- **Information provided**
********************

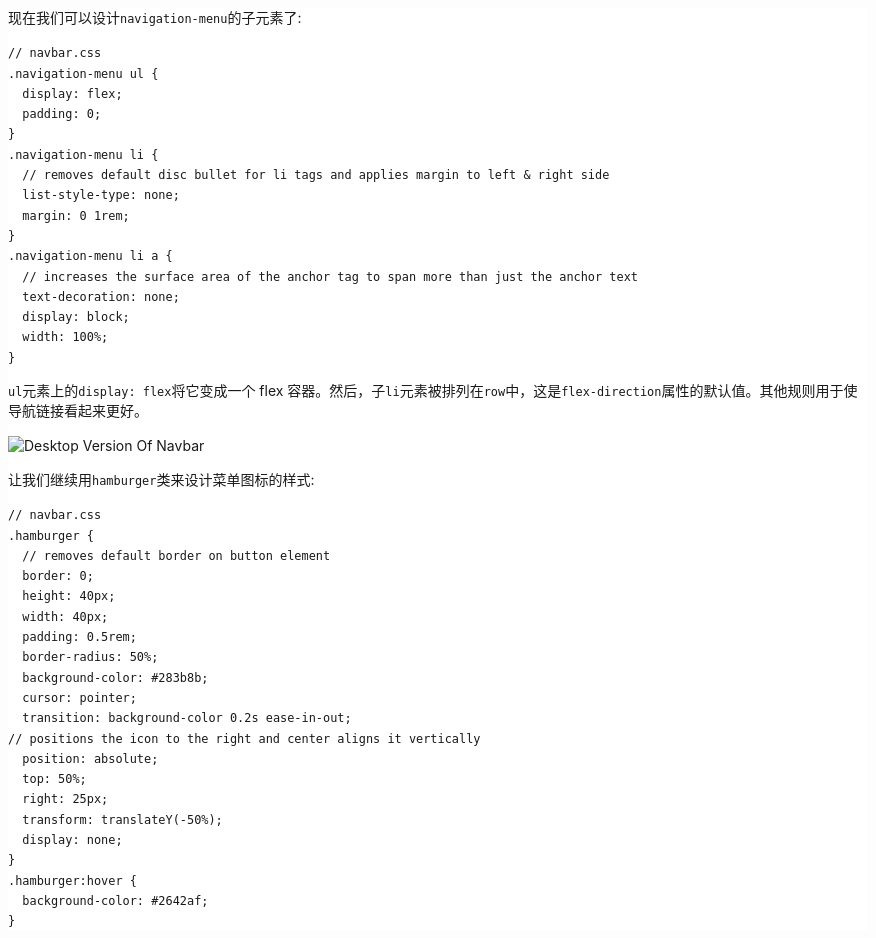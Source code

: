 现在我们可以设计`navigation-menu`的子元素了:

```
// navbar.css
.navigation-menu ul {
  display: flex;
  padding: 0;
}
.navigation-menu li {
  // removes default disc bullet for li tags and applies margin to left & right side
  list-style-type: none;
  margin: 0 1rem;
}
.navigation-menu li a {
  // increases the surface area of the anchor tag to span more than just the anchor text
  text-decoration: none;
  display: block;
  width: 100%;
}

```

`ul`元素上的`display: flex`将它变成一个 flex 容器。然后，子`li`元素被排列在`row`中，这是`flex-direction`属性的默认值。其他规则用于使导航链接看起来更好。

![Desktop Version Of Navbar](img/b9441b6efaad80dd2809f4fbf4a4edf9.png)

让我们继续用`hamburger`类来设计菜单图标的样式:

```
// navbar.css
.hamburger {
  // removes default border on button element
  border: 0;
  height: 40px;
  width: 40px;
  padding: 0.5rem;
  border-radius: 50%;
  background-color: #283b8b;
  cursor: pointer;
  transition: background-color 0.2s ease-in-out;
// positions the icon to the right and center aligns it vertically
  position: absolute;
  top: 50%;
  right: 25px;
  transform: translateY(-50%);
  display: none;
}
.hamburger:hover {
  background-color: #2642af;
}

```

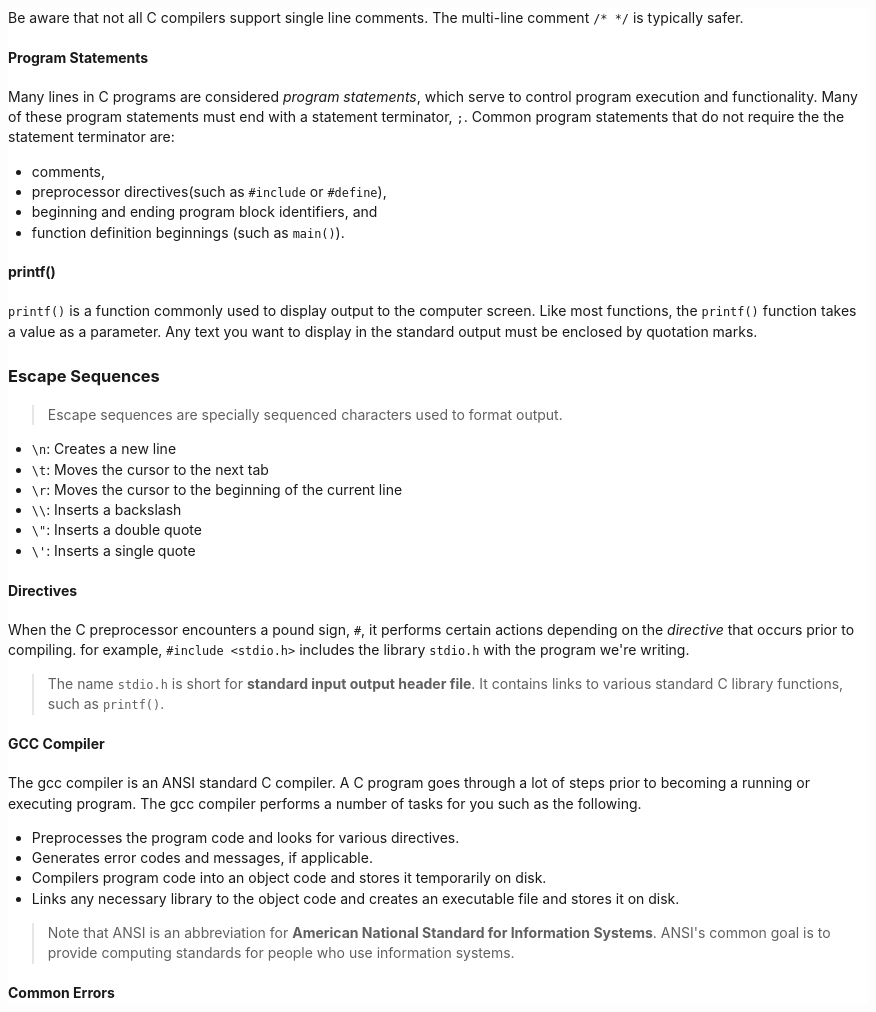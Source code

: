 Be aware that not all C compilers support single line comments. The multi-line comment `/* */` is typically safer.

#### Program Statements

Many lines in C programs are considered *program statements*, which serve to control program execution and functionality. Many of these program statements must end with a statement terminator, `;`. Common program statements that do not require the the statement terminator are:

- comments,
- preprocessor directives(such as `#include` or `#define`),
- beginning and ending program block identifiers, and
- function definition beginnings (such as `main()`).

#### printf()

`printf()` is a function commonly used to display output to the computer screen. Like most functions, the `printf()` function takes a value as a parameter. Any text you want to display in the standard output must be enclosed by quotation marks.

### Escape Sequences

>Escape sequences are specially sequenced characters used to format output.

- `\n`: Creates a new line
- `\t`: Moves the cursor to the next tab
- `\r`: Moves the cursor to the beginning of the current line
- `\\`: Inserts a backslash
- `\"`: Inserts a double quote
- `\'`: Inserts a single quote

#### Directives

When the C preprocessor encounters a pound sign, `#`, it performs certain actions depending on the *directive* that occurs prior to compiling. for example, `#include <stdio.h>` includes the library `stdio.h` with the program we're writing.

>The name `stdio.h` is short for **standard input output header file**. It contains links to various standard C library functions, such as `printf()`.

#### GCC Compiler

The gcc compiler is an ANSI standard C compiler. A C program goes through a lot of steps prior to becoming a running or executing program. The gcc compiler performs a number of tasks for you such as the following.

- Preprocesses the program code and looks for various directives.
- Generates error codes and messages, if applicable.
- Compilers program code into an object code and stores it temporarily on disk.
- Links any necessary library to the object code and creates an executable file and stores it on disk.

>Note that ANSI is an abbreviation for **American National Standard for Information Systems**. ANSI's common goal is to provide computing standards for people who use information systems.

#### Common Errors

********************

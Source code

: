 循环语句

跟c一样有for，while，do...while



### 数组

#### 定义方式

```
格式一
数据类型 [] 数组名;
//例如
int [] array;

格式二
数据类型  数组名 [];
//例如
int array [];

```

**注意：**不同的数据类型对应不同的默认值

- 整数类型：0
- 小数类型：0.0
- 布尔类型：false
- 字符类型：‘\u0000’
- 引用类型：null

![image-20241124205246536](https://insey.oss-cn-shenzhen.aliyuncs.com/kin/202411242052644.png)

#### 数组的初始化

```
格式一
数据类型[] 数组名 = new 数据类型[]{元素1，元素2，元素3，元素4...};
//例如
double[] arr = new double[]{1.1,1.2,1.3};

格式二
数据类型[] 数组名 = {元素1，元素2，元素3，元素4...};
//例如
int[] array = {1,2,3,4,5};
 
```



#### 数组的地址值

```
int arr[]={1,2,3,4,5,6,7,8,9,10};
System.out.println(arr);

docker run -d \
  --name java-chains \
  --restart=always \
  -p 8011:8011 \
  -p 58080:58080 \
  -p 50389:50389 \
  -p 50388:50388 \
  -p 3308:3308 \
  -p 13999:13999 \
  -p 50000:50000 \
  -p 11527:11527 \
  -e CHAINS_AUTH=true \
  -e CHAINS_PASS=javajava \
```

********************

Scan the records for the word "disk". Copy each line where it turns up.

- **Result for this task**
- Compilers program code into an object code and stores it temporarily on disk.
- Links any necessary library to the object code and creates an executable file and stores it on disk.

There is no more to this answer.